I receive a block of code from db which occasionally contains urls, e.g, http://site.tld/lorem.ipsum/whatever
Now I want to turn this into nice clickable link for the user, with a helper method. Such as:
<a href="http://site.tld/lorem.ipsum/whatever">http://site.tld/lorem.ipsum/whatever</a>
Of course, anyone can do this, [^\s]+
does the trick. But the the obvious problem is that I if have a dot (.) for example, right after the URL, I don't want it to be included in the link. So we need to limit the URL to a number of characters, but we can't create a rule that matches chars that aren't that specific characters, since the dot I earlier mentioned, is a "url stopper" but it can also be contained in the URL.
My first guess what this:
(http\:\/\/[^\s]+)(\,|\.|\;|\:)?
which would be replaced as
<a href="$1">$1</a>$2
But it does not work, since the second variable container is optional, it seems to be preferable for those characters to be included in the first one, since anything is allowed there except the space character.
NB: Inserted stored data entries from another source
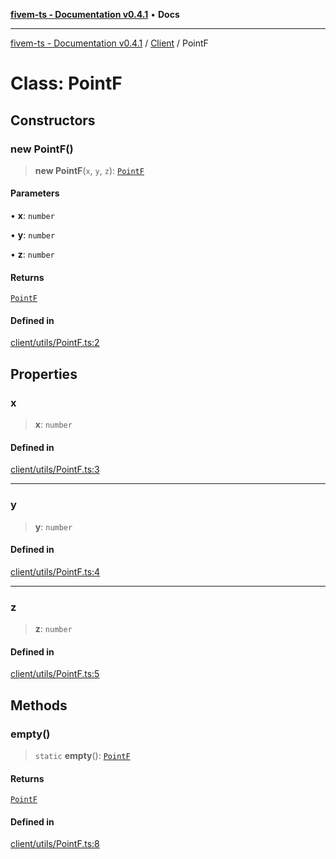 [**fivem-ts - Documentation v0.4.1**](../../../README.md) • **Docs**

***

[fivem-ts - Documentation v0.4.1](../../../README.md) / [Client](../README.md) / PointF

# Class: PointF

## Constructors

### new PointF()

> **new PointF**(`x`, `y`, `z`): [`PointF`](PointF.md)

#### Parameters

• **x**: `number`

• **y**: `number`

• **z**: `number`

#### Returns

[`PointF`](PointF.md)

#### Defined in

[client/utils/PointF.ts:2](https://github.com/Purpose-Dev/fivem-ts/blob/af9f57481b70813a163451854c2103aaaed13195/src/client/utils/PointF.ts#L2)

## Properties

### x

> **x**: `number`

#### Defined in

[client/utils/PointF.ts:3](https://github.com/Purpose-Dev/fivem-ts/blob/af9f57481b70813a163451854c2103aaaed13195/src/client/utils/PointF.ts#L3)

***

### y

> **y**: `number`

#### Defined in

[client/utils/PointF.ts:4](https://github.com/Purpose-Dev/fivem-ts/blob/af9f57481b70813a163451854c2103aaaed13195/src/client/utils/PointF.ts#L4)

***

### z

> **z**: `number`

#### Defined in

[client/utils/PointF.ts:5](https://github.com/Purpose-Dev/fivem-ts/blob/af9f57481b70813a163451854c2103aaaed13195/src/client/utils/PointF.ts#L5)

## Methods

### empty()

> `static` **empty**(): [`PointF`](PointF.md)

#### Returns

[`PointF`](PointF.md)

#### Defined in

[client/utils/PointF.ts:8](https://github.com/Purpose-Dev/fivem-ts/blob/af9f57481b70813a163451854c2103aaaed13195/src/client/utils/PointF.ts#L8)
I really appreciate your help, but honestly, I don't want a gigantic rule found over the internet, that seems to work at the moment. I'm sure there's a cool way to obtain this. I have a decent understanding of regular expressions, but this scenario seems to be something I did not experience before. Or maybe I'm missing something, after all, it is past 3 AM.
Thanks!
Edit:
@Chirael clear it out for me, but here is my final solution:
(http\:\/\/[^\s]+?)(\,|\.|\;|\:)?(\s|$)
- I'm clearing the slashes because I'm using PHP
- I added more characters as "URL stoppers" in the second variable
- Since the first variable becomes "non-greedy", and the 2nd one is optional, if the 3rd one isn't specified the link will only contain the first char after "http://". But there was a problem when the URL was the last thing in the text, so now the 3rd variable can be either a space char or the end of the text.